Scientists suggest that water in large volumes enters the Earth's mantle through the subduction zone - the rocks at the boundaries of the faults act like sponges, absorbing water and transporting it into the bowels of the planet. As a result, the substance is found at a depth of 20 to 100 km below the seabed.

Geologists from the University of Washington found that over the past million years, more than 79 million tons of water got into the bowels of the earth through the junction - this is 4.3 times more than previous estimates.

The main question is what happens to the water in the bowels. It is believed that volcanoes close the water cycle, returning water to the atmosphere as water vapor during eruptions. This theory has been supported by previous measurements of the volumes of water entering the mantle. Volcanoes emitted into the atmosphere approximately equal to the absorbed volume.

A new study refutes this theory - calculations indicate that the Earth absorbs more water than it returns. And this is really strange - given that the level of the World Ocean over the past few hundred years not only has not decreased, but has grown by several centimeters.

A possible solution is to reject the theory of equal bandwidth of all subduction zones on Earth. Conditions in the Mariana Trench are likely to be more extreme than in other parts of the planet, and more water seeps through the rift in the Challenger Abyss.

“Does the amount of water depend on the structural features of the subduction zone, for example, on the bending angle of the plates?

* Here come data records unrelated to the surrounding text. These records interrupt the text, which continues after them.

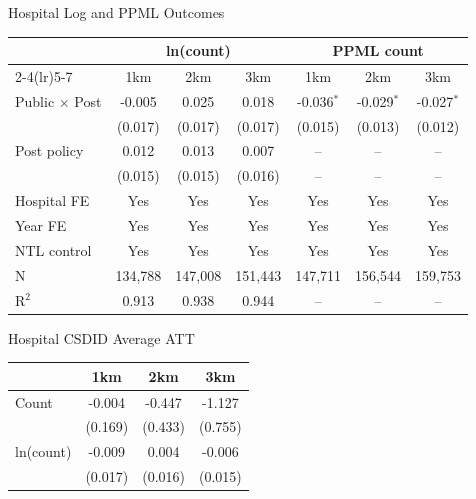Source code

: \documentclass{beamer}
\begin{document}
\begin{frame}{Hospital Log and PPML Outcomes}

\centering
\scriptsize
\setlength{\tabcolsep}{5pt}

\begin{tabular}{lcccccc}
\toprule
& \multicolumn{3}{c}{ln(count)} & \multicolumn{3}{c}{PPML count} \\
\cmidrule(lr){2-4}\cmidrule(lr){5-7}
& 1km & 2km & 3km & 1km & 2km & 3km \\
\midrule
Public $\times$ Post
& -0.005 & 0.025 & 0.018
& -0.036$^{*}$ & -0.029$^{*}$ & -0.027$^{*}$ \\
& (0.017) & (0.017) & (0.017)
& (0.015) & (0.013) & (0.012) \\
\addlinespace
Post policy
& 0.012 & 0.013 & 0.007
& -- & -- & -- \\
& (0.015) & (0.015) & (0.016)
& -- & -- & -- \\
\midrule
Hospital FE & Yes & Yes & Yes & Yes & Yes & Yes \\
Year FE & Yes & Yes & Yes & Yes & Yes & Yes \\
NTL control & Yes & Yes & Yes & Yes & Yes & Yes \\
\midrule
N & 134,788 & 147,008 & 151,443 & 147,711 & 156,544 & 159,753 \\
R$^2$ & 0.913 & 0.938 & 0.944 & -- & -- & -- \\
\bottomrule
\end{tabular}

\end{frame}

\begin{frame}{Hospital CSDID Average ATT}

\centering
\scriptsize
\setlength{\tabcolsep}{7pt}

\begin{tabular}{lccc}
\toprule
& 1km & 2km & 3km \\
\midrule
Count
& -0.004 & -0.447 & -1.127 \\
& (0.169) & (0.433) & (0.755) \\
\addlinespace
ln(count)
& -0.009 & 0.004 & -0.006 \\
& (0.017) & (0.016) & (0.015) \\
\bottomrule
\end{tabular}

\end{frame}
\end{document}
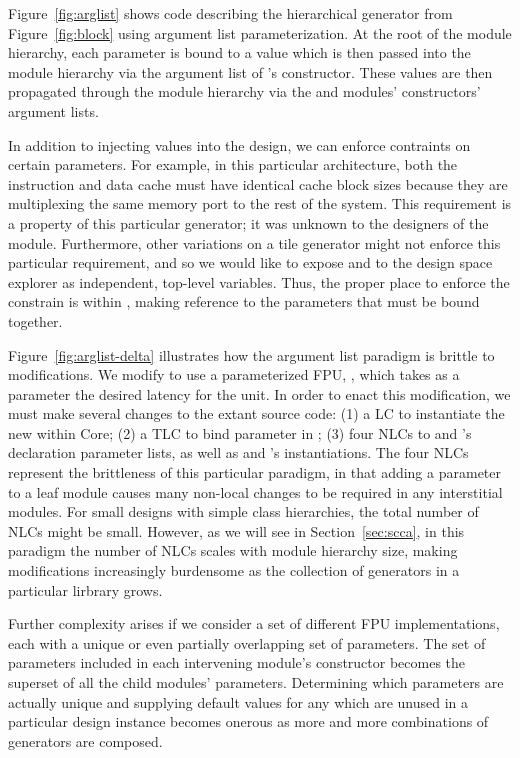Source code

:Figure~\ref{fig:arglist} shows code describing the hierarchical  generator from Figure~\ref{fig:block} using argument list parameterization.
At the root of the module hierarchy, each parameter is bound to a value which is then passed into the module hierarchy via the argument list of 's constructor.
These values are then propagated through the module hierarchy via the  and  modules' constructors' argument lists.

In addition to injecting values into the design, we can enforce contraints on certain parameters.
For example, in this particular  architecture, both the instruction and data cache must have identical cache block sizes
because they are multiplexing the same memory port to the rest of the system.
This requirement is a property of this particular  generator; it was unknown to the designers of the  module.
Furthermore, other variations on a tile generator might not enforce this particular requirement, and so we would like to expose
 and  to the design space explorer as independent, top-level variables.
Thus, the proper place to enforce the constrain is within , making reference to the parameters that must be bound together.

Figure~\ref{fig:arglist-delta} illustrates how the argument list paradigm is brittle to modifications. 
We modify  to use a parameterized FPU, , which takes as a parameter the desired latency for the unit.
In order to enact this modification, we must make several changes to the extant source code:
(1) a LC to instantiate the new  within Core;
(2) a TLC to bind parameter  in ;
(3) four NLCs to  and 's declaration parameter lists, as well as  and 's instantiations.
The four NLCs represent the brittleness of this particular paradigm, in that adding a parameter to a leaf module causes many non-local changes to be required in any interstitial modules.
For small designs with simple class hierarchies, the total number of NLCs might be small.
However, as we will see in Section~\ref{sec:scca}, in this paradigm the number of NLCs scales with module hierarchy size, making modifications increasingly burdensome
as the collection of generators in a particular lirbrary grows.

Further complexity arises if we consider a set of different FPU implementations, each with a unique or even partially overlapping set of parameters.
The set of parameters included in each intervening module's constructor becomes the superset of all the child modules' parameters.
Determining which parameters are actually unique and supplying default values for any which are unused in a particular design instance becomes onerous
as more and more combinations of generators are composed.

We assume that similar faults exist in Alaska and Latin America, but so far man has not been able to find a deeper structure than the Mariana Trench,”added lead author Doug Vines.

The water hidden in the bowels of the Earth is not the only mystery of the Mariana Trench. The US National Oceanic and Atmospheric Administration (NOAA) calls the region an amusement park for geologists.

This is the only place on the planet where carbon dioxide exists in liquid form. It is ejected by several submarine volcanoes located outside the Okinawa Trough near Taiwan.

At a depth of 414 m in the Mariana Trench, there is the Daikoku Volcano, which is a lake of pure sulfur in liquid form, which constantly boils at a temperature of 187 ° C.6 km below there are geothermal springs that emit water at a temperature of 450 ° C. But this water does not boil - the process is hindered by the pressure exerted by a 6, 5-kilometer water column.

The ocean floor has been less studied by man today than the moon. Probably, scientists will be able to detect faults deeper than the Mariana Trench, or at least investigate its structure and features.